View Source Pdf.Reader.Wordlist (ExPDF v1.0.3)
Compile-time dictionaries used by Pdf.Reader.read/2 to recover word
boundaries that the PDF producer collapsed (e.g. iniciode →
inicio + de).
Lookup is performed against a MapSet of lowercase words. Membership
checks are case-insensitive — the input is downcased before the
MapSet query, so "De", "DE", and "de" all match a stored
"de" entry.
Bundled dictionaries
The :es dictionary is built from TWO bundled wordlists merged at
compile time:
1. priv/wordlists/spanish.txt (50,000 entries, ~428 KB)
The 50,000 most-frequent Spanish words from the hermitdave/FrequencyWords project (MIT License, © Hermit Dave), derived from the OpenSubtitles 2018 corpus. Covers conversational, technical, and legal Spanish vocabulary. Format: one lowercase word per line (the upstream repo also includes per-word frequencies; we strip those and keep the words only).
2. priv/wordlists/spanish_mx_extras.txt (~700 entries)
Mexican tax/legal/government vocabulary curated specifically for this project, covering terms that are missing from the subtitle-derived 50k list. This includes:
- SAT (Servicio de Administración Tributaria) terminology:
padrón,tributario/tributarios,federativa,asimilado,lineamientos,contribuyente,recaudación,fiscalización,gravable,deducible, etc. - Common labour / employment terms:
asalariado,honorario,arrendamiento,prestación,salario/sueldovariants. - Document/process terms:
constancia,cédula,expedición,notarial,apoderado,domiciliado, etc. - Adverbs and verb conjugations not in the base list:
inmediatamente,posteriormente,denúnciala,conferidas,corresponda, etc. - Common periodicity words:
mensual,trimestral,bimestral,quincenal, etc.

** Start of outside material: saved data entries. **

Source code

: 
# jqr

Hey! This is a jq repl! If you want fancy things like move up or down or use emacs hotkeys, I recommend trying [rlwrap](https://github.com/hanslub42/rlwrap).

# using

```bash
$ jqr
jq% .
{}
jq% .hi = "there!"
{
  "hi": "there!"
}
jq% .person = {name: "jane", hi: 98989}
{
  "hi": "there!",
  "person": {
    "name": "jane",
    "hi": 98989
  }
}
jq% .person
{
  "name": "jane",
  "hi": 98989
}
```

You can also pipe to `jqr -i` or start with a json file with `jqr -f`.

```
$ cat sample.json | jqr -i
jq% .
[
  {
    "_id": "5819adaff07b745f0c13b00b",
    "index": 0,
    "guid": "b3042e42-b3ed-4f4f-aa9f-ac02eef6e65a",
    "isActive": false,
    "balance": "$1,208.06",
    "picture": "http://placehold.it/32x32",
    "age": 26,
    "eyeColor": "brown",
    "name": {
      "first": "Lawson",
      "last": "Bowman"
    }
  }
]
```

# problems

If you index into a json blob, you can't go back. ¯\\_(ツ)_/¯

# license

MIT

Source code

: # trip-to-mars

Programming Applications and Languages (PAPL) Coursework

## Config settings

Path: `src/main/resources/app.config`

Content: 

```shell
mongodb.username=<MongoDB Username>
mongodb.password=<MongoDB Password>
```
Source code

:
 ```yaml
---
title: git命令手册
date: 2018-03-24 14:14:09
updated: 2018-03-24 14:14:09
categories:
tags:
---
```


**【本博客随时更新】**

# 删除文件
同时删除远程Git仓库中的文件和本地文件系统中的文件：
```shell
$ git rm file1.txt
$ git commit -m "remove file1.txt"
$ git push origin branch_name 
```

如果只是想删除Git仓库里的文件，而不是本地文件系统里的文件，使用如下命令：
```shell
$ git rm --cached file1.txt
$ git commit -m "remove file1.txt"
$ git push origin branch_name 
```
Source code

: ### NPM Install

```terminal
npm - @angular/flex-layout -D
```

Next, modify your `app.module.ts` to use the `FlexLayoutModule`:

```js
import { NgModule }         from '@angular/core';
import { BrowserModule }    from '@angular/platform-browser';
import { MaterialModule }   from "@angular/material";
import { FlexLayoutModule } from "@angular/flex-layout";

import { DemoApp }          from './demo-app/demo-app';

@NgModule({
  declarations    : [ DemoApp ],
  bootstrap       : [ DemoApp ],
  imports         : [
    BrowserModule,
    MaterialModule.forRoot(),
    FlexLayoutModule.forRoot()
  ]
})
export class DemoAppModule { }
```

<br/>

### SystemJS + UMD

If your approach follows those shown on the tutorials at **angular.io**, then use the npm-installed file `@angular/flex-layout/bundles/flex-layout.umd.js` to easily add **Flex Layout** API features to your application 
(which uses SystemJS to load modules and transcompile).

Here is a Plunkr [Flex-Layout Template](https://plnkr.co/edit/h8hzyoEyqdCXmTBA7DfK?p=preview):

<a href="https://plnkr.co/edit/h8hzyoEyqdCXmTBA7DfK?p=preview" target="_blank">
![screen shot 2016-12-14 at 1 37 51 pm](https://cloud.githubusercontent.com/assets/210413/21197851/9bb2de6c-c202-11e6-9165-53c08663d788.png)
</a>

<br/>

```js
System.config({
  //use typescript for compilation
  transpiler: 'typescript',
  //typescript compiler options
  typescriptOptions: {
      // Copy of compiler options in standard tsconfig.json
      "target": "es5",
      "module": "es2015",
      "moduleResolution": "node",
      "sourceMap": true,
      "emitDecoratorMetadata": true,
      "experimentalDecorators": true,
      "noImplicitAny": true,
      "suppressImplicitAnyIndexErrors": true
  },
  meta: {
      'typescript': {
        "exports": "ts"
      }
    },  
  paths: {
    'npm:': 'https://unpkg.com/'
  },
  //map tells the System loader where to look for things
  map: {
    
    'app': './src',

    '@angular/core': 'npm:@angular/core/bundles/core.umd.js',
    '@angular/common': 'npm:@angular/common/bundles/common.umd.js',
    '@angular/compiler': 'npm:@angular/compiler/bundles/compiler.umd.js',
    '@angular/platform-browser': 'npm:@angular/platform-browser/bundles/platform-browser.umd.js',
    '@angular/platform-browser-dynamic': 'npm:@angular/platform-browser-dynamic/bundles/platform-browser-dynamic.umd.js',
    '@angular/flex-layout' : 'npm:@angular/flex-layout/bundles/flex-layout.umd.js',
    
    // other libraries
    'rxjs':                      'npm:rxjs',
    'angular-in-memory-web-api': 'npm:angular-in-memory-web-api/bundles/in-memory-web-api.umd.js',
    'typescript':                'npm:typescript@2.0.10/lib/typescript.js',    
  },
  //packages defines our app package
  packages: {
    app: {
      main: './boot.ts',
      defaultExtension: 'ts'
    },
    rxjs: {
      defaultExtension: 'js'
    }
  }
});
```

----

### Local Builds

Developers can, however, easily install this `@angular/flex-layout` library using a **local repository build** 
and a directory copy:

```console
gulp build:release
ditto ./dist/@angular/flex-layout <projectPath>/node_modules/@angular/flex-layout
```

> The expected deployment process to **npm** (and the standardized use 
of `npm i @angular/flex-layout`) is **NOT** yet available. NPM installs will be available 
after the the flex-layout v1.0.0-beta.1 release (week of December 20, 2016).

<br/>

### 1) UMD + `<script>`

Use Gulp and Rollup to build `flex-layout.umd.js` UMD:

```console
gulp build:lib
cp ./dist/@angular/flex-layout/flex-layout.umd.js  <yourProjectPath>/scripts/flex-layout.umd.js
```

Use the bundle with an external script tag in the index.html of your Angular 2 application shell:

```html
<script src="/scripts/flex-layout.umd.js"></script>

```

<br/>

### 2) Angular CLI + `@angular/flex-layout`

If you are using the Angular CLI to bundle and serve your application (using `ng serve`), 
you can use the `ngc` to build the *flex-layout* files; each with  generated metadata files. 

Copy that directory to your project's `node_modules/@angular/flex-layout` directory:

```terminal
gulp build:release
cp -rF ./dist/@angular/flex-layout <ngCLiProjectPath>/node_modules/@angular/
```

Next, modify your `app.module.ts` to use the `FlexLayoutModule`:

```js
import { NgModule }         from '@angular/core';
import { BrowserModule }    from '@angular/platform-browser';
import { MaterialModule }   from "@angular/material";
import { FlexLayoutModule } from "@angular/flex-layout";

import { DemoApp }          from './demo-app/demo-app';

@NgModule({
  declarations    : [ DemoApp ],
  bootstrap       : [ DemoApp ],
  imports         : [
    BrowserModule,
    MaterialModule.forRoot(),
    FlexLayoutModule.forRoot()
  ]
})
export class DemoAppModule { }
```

Released under the same MIT License as the rest of the project.
Filtering
A small @es_blacklist removes colloquial/slang merges that show
up in subtitle frequency lists but harm partition splitting (e.g.

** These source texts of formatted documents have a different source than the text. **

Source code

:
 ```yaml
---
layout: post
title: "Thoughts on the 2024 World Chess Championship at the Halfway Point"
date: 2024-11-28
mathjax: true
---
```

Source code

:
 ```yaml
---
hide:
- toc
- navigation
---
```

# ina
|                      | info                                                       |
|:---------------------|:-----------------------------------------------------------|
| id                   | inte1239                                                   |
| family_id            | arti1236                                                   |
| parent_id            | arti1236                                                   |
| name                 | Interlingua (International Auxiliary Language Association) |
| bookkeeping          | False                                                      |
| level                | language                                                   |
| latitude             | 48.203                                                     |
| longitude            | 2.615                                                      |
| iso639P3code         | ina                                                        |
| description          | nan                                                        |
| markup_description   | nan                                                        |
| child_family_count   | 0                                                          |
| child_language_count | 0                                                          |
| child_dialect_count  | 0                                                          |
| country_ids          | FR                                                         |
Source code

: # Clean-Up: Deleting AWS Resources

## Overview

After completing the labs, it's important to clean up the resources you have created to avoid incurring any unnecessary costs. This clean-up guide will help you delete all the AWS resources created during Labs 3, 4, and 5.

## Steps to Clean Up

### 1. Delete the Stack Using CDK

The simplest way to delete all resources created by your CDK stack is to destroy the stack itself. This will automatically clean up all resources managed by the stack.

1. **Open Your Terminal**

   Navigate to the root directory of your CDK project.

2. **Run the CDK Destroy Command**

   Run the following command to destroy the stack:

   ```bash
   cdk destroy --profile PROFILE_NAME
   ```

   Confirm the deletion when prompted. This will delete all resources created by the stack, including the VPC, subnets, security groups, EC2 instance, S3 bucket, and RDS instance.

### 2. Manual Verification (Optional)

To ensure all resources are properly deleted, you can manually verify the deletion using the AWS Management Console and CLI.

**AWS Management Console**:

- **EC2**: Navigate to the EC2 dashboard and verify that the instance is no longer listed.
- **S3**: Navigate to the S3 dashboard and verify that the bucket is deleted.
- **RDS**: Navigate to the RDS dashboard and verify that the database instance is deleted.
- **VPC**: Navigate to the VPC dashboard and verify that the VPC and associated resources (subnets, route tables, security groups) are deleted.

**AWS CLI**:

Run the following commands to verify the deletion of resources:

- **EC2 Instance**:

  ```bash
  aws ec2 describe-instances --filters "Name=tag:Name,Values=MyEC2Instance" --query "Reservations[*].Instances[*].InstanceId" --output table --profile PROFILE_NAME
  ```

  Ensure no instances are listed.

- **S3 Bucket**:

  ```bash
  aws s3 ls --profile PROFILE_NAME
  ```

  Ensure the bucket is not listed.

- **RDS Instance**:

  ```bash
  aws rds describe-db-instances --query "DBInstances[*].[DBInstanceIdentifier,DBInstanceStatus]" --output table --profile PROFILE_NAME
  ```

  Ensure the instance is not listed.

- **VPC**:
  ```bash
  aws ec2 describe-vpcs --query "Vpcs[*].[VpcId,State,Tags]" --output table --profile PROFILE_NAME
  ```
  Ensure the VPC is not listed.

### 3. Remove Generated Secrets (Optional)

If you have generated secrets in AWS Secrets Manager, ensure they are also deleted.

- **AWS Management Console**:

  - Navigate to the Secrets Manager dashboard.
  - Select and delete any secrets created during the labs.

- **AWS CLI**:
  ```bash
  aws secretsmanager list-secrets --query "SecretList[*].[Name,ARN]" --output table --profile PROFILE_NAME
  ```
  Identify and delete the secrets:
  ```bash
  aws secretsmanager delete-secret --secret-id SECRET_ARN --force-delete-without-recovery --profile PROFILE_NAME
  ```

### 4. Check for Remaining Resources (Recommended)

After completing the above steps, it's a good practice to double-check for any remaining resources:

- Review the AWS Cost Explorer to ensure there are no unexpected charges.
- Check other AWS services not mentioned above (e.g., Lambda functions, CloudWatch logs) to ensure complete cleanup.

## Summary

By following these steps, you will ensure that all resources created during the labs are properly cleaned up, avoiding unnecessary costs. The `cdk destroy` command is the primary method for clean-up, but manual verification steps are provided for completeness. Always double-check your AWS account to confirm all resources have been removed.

dela is colloquial for "de la"; if left in the dict the
whole-token guard would prevent the correct "de" + "la" split).
Currently blacklisted: dela, pal.
Final size
~50,500 unique entries after merge and blacklist filter. Loaded
into a MapSet at compile time via @external_resource so there
is zero IO cost at runtime.
Custom dictionaries
Callers can supply any MapSet.t() of lowercase strings as the
dictionary opt — e.g. a Hunspell .dic file loaded into a MapSet,
or a frequency list specific to the user's domain.
Spec references
Wordlist licensing follows the upstream MIT license — attribution is preserved in the project README and LICENSE.md.
Summary
Functions
Case-insensitive membership check.
Resolves a dictionary specifier to a MapSet.
:es→ bundled Spanish wordlist%MapSet{}→ returned as-isnil→ returned as-is (caller should treat as "no dictionary")
Returns the bundled Spanish wordlist as a MapSet of lowercase
strings.
Lazy-loaded — the wordlist files are only read from priv/ the
first time this function is called. Result is cached in
:persistent_term so subsequent calls are O(1). Callers who never
pass dictionary: :es to Pdf.Reader.read/2 never touch the disk
and don't pay the ~50 ms one-time load cost.